Despite peaceful atmosphere of reverent people waiting, our arrival was noticed by everyone for some unknown reason, although we did not utter a single word. When the lavash was ready to be sold, those people parted, letting us through. As it turned out, they did so only to let us get the first loaf. Our Austrian guest, looking around in astonishment, asked “What’s the matter? Why did we get to buy the bread first even though we arrived last? Do we look so hungry?” “It is all very simple,” I said, all wise from my Georgian experience, “We came here with a small child,” even though our “small child” was not so small, but a real five-year-old romp.

Georgians also love God passionately and devotedly. It is the most religious and pious nation. Majority of Georgians, including the young generation, cross themselves with fervor at the sight of any temple of the Lord, even if they catch a glimpse of a church from a moving bus or a car. According to my observations, even Tbilisi taxi drivers are very pious, driving around the city like fearless thugs, making others catch their breaths. At the most improbable of the moments, they do not miss the opportunity to cross themselves at least three times when passing by any religious building. Another typical scene to observe is schoolchildren going home by bus, who begin to cross themselves when passing by a church.

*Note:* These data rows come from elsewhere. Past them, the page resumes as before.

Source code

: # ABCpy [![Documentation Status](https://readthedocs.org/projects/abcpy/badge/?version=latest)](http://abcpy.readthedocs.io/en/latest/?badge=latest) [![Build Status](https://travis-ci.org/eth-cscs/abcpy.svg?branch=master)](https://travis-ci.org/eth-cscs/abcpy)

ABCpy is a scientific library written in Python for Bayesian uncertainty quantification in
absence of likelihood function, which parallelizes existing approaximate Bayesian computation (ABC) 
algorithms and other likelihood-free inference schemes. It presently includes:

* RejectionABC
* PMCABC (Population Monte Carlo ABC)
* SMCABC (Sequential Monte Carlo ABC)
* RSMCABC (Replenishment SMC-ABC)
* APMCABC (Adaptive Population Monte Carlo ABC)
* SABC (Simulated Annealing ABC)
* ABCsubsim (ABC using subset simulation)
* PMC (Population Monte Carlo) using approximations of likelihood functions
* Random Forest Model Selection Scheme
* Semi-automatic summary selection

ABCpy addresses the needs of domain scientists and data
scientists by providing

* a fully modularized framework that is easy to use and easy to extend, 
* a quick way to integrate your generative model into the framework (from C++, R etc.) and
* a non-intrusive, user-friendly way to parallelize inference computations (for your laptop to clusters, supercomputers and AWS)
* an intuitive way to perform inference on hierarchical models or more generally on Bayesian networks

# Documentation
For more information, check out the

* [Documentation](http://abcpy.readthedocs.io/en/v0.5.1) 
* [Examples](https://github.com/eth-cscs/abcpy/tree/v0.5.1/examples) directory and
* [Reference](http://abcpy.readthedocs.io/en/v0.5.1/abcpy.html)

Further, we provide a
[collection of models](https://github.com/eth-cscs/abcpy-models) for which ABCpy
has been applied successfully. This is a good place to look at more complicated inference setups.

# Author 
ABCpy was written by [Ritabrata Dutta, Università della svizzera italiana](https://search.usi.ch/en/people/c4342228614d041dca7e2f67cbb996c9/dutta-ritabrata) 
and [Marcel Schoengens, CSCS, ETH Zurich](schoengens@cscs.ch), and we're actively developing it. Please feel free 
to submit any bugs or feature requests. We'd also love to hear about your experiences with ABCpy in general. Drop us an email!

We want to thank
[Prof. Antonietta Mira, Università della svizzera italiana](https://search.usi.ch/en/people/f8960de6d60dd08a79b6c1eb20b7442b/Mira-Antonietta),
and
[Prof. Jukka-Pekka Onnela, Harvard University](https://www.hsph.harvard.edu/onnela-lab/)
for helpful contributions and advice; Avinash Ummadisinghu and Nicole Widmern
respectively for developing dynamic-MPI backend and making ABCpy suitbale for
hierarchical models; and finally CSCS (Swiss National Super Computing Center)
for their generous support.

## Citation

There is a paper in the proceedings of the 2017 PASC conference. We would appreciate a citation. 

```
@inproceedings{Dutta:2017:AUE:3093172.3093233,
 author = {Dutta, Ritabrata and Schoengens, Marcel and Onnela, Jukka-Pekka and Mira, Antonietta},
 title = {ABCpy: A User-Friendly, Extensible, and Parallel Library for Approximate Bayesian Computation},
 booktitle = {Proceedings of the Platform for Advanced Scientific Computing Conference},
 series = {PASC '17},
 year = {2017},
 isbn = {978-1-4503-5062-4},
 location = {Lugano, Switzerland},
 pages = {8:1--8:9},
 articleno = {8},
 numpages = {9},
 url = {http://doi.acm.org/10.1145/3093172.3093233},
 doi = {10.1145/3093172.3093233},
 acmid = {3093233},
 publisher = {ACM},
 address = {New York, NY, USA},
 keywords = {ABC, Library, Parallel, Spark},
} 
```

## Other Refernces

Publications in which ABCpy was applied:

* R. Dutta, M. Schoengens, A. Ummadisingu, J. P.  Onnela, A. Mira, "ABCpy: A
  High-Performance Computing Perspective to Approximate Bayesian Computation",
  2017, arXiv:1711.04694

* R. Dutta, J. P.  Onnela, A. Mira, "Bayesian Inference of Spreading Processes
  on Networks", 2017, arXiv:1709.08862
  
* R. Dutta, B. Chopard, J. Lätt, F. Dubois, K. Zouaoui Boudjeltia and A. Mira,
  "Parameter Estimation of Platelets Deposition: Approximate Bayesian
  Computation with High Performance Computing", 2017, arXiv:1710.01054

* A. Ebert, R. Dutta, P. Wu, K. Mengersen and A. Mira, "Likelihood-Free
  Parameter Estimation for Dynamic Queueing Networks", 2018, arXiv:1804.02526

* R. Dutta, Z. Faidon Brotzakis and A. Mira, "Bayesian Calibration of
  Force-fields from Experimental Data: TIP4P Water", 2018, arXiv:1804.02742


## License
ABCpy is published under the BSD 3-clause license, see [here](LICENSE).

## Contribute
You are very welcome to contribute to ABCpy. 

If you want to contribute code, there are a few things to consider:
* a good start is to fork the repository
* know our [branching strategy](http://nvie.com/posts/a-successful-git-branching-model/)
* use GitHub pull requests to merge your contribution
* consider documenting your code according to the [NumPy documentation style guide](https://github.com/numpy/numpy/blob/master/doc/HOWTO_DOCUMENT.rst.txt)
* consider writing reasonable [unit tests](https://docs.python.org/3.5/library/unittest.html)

Religion ranks very highly in Georgia, which is especially obvious during fasting. In this period, everywhere you look you will see people strictly fasting. It is a difficult task to invite Georgian guests to your home at this time of the year. You should be ready for your guests to refuse to eat anything containing not only meat and fish, but also eggs and dairy. They will, however, drink lots of wine, with the sense of proportion and pleasure. Thank God for that! Let’s toast to Him!